Int J Food Microbiol. 2007 May 30;116(3):400-4. doi: 10.1016/j.ijfoodmicro.2007.02.010. Epub 2007 Mar 6.

Abstract

This study investigated the survival of a five-strain Shigella sonnei cocktail on smooth tomato surfaces, in potato salad and in raw ground beef. All inocula were resistant to the antibiotic rifampicin to allow simple detection of the target culture among the indigenous microflora of the food samples. Inoculated tomatoes were stored at 13 degrees C/85% relative humidity, the standard holding conditions for mature, green tomatoes. Inoculated potato salad and ground beef samples were stored at 2.5 degrees C and 8.0 degrees C to study the effects of varied refrigerated temperatures. Surviving populations were estimated using a three-tube most probable number (MPN) method. Tryptic soy broth tubes supplemented with 100 ppm rifampicin were inoculated with appropriate dilutions of the recovered inocula and scored for growth after overnight enrichment.
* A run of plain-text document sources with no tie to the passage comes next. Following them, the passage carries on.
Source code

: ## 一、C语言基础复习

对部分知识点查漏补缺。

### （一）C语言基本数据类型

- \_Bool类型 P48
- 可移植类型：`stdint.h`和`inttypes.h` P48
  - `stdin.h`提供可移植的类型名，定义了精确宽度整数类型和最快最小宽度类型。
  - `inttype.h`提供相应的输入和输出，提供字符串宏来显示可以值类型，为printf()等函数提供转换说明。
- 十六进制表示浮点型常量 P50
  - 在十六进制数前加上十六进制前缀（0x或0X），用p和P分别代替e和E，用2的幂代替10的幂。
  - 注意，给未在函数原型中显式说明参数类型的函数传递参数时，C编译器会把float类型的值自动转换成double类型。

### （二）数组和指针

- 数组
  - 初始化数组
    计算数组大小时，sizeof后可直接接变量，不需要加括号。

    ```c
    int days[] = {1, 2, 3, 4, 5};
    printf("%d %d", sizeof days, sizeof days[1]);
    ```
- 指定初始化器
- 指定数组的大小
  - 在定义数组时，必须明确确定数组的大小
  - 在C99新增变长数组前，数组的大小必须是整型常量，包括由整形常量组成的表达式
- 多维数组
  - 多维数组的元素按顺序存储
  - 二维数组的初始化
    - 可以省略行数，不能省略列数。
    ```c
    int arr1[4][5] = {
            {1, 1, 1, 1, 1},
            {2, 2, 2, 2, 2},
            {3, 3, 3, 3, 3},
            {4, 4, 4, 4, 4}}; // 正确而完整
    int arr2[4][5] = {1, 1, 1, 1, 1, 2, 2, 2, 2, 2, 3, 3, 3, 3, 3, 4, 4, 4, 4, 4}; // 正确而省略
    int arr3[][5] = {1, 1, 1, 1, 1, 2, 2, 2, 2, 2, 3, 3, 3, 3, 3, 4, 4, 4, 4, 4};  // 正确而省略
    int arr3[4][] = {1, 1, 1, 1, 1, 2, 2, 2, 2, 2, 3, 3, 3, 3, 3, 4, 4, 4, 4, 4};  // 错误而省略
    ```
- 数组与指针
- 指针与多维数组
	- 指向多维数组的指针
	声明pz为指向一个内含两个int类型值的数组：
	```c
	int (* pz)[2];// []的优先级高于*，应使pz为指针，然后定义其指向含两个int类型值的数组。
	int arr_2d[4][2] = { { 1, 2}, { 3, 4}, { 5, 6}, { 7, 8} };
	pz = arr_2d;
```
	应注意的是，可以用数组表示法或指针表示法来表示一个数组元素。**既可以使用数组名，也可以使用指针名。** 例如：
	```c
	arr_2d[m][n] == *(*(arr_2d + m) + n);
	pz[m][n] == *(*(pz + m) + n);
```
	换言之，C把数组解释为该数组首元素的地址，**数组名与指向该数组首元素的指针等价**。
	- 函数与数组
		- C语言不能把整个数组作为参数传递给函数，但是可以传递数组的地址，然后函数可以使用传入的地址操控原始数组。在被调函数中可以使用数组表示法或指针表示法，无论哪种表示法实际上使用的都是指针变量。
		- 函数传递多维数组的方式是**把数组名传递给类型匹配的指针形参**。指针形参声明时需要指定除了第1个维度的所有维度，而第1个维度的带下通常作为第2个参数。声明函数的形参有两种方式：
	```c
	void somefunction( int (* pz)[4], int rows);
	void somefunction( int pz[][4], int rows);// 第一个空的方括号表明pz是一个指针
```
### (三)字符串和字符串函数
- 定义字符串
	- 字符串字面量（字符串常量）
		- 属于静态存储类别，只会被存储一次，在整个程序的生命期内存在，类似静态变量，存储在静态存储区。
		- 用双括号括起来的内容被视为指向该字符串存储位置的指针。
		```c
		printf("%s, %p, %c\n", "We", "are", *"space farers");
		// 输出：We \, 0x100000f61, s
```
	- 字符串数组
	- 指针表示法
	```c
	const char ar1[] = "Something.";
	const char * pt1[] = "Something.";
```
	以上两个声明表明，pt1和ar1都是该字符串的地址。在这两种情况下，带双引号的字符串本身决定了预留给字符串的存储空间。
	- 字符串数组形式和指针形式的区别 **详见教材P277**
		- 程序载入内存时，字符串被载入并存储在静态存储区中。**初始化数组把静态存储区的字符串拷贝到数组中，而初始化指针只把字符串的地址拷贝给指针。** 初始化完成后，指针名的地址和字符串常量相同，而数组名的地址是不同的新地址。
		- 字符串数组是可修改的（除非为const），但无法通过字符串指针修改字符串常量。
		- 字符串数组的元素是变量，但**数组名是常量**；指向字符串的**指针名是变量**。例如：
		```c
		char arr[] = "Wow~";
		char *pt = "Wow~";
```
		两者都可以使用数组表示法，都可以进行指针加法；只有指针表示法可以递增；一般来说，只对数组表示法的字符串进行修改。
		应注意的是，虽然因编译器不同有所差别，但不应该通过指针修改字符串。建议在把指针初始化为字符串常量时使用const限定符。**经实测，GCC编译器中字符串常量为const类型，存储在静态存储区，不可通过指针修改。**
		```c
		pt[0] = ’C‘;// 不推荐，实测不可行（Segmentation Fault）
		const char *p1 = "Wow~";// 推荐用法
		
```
S. sonnei populations declined rapidly to undetectable levels (2 days) when dried on smooth surfaces of tomatoes. S. sonnei populations did not decrease in potato salad and ground beef stored at 2.5 degrees C and 8.0 degrees C over the shelf-life of the products.

摘要

本研究调查了五株宋内志贺氏菌混合菌落在光滑番茄表面、土豆沙拉和生牛肉末中的存活情况。所有接种物均对利福平耐药,以便在食品样本的原生微生物群落中简单检测目标培养物。接种后的番茄储存在13摄氏度/相对湿度85%的条件下,这是成熟绿番茄的标准保存条件。接种后的土豆沙拉和牛肉末样本分别储存在2.5摄氏度和8.0摄氏度下,以研究不同冷藏温度的影响。使用三管最大可能数(MPN)法估算存活菌数。将补充有100 ppm利福平的胰蛋白胨大豆肉汤管接种适当稀释度的回收接种物,并在过夜富集后对生长情况进行评分。当在番茄光滑表面干燥时,宋内志贺氏菌数量迅速下降至检测不到的水平(2天)。在产品保质期内,储存在2.5摄氏度和8.0摄氏度下的土豆沙拉和牛肉末中的宋内志贺氏菌数量没有减少。